Schilf und Lehm schützen gegen Lärm
Herkömmliche Lärmschutzwände sind nach ihrer Nutzung Sondermüll. Ein Start-up will nun eine ökologische Variante auf den Markt bringen. Der Prototyp steht entlang der A22 – seit zwölf Jahren.
Wer auf der Donauufer-Autobahn von Wien nach Niederösterreich fährt, richtet seinen Blick selten auf die Lärmschutzwände. Dabei gibt es da einiges zu sehen: Seit zwölf Jahren düsen die Autos einen Kilometer lang an Schilfmatten und Lehm vorbei, die Lärm dämmen wollen.

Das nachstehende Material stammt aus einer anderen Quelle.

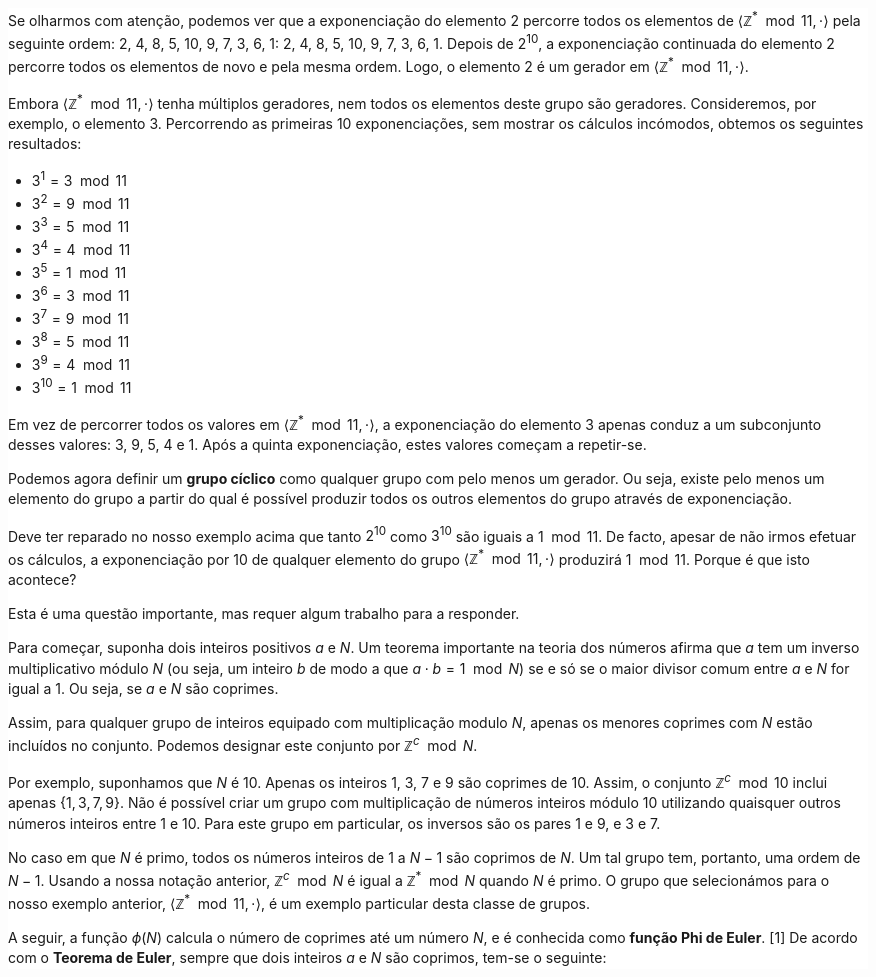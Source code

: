 Se olharmos com atenção, podemos ver que a exponenciação do elemento 2 percorre todos os elementos de $\langle \mathbb{Z}^* \mod 11, \cdot \rangle$ pela seguinte ordem: 2, 4, 8, 5, 10, 9, 7, 3, 6, 1: 2, 4, 8, 5, 10, 9, 7, 3, 6, 1. Depois de $2^{10}$, a exponenciação continuada do elemento 2 percorre todos os elementos de novo e pela mesma ordem. Logo, o elemento 2 é um gerador em $\langle \mathbb{Z}^* \mod 11, \cdot \rangle$.

Embora $\langle \mathbb{Z}^* \mod 11, \cdot \rangle$ tenha múltiplos geradores, nem todos os elementos deste grupo são geradores. Consideremos, por exemplo, o elemento 3. Percorrendo as primeiras 10 exponenciações, sem mostrar os cálculos incómodos, obtemos os seguintes resultados:


- $3^1 = 3 \mod 11$
- $3^2 = 9 \mod 11$
- $3^3 = 5 \mod 11$
- $3^4 = 4 \mod 11$
- $3^5 = 1 \mod 11$
- $3^6 = 3 \mod 11$
- $3^7 = 9 \mod 11$
- $3^8 = 5 \mod 11$
- $3^9 = 4 \mod 11$
- $3^{10} = 1 \mod 11$

Em vez de percorrer todos os valores em $\langle \mathbb{Z}^* \mod 11, \cdot \rangle$, a exponenciação do elemento 3 apenas conduz a um subconjunto desses valores: 3, 9, 5, 4 e 1. Após a quinta exponenciação, estes valores começam a repetir-se.

Podemos agora definir um **grupo cíclico** como qualquer grupo com pelo menos um gerador. Ou seja, existe pelo menos um elemento do grupo a partir do qual é possível produzir todos os outros elementos do grupo através de exponenciação.

Deve ter reparado no nosso exemplo acima que tanto $2^{10}$ como $3^{10}$ são iguais a $1 \mod 11$. De facto, apesar de não irmos efetuar os cálculos, a exponenciação por 10 de qualquer elemento do grupo $\langle \mathbb{Z}^* \mod 11, \cdot \rangle$ produzirá $1 \mod 11$. Porque é que isto acontece?

Esta é uma questão importante, mas requer algum trabalho para a responder.

Para começar, suponha dois inteiros positivos $a$ e $N$. Um teorema importante na teoria dos números afirma que $a$ tem um inverso multiplicativo módulo $N$ (ou seja, um inteiro $b$ de modo a que $a \cdot b = 1 \mod N$) se e só se o maior divisor comum entre $a$ e $N$ for igual a 1. Ou seja, se $a$ e $N$ são coprimes.

Assim, para qualquer grupo de inteiros equipado com multiplicação modulo $N$, apenas os menores coprimes com $N$ estão incluídos no conjunto. Podemos designar este conjunto por $\mathbb{Z}^c \mod N$.

Por exemplo, suponhamos que $N$ é 10. Apenas os inteiros 1, 3, 7 e 9 são coprimes de 10. Assim, o conjunto $\mathbb{Z}^c \mod 10$ inclui apenas $\{1, 3, 7, 9\}$. Não é possível criar um grupo com multiplicação de números inteiros módulo 10 utilizando quaisquer outros números inteiros entre 1 e 10. Para este grupo em particular, os inversos são os pares 1 e 9, e 3 e 7.

No caso em que $N$ é primo, todos os números inteiros de 1 a $N - 1$ são coprimos de $N$. Um tal grupo tem, portanto, uma ordem de $N - 1$. Usando a nossa notação anterior, $\mathbb{Z}^c \mod N$ é igual a $\mathbb{Z}^* \mod N$ quando $N$ é primo. O grupo que selecionámos para o nosso exemplo anterior, $\langle \mathbb{Z}^* \mod 11, \cdot \rangle$, é um exemplo particular desta classe de grupos.

A seguir, a função $\phi(N)$ calcula o número de coprimes até um número $N$, e é conhecida como **função Phi de Euler**. [1] De acordo com o **Teorema de Euler**, sempre que dois inteiros $a$ e $N$ são coprimos, tem-se o seguinte:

Das Projekt sei ursprünglich die Idee ihres Vaters gewesen, erzählt Birgit van Duyvenbode. In einem EU-Forschungsprojekt hat der oberösterreichische Sägewerksbesitzer erfahren wollen, wie thermisch behandeltes Holz eingesetzt werden kann. Das Holz wird dabei vorverkohlt, also erhitzt, wodurch es danach kaum mehr Feuchtigkeit aufnehmen kann. Konventionelle
Lärmschutzwände bestehen aus chemisch imprägniertem Holz, Mineralwolle, Aluminium, Holzbeton. Das sei problematisch, die Produktion sei CO2-intensiv, nach 20 Jahren würden die Wände Sondermüll. „Wir wollen, anstatt CO2 auszustoßen, CO2 speichern“, sagt Birgit van Duyvenbode.
Die 29-jährige Oberösterreicherin hat deshalb das Start-up REEDuce
gegründet. Die Rohstoffe, die sie für die ökologischen Lärmschutzwände verwendet, wachsen
nach – und entziehen dabei CO2 aus der Luft.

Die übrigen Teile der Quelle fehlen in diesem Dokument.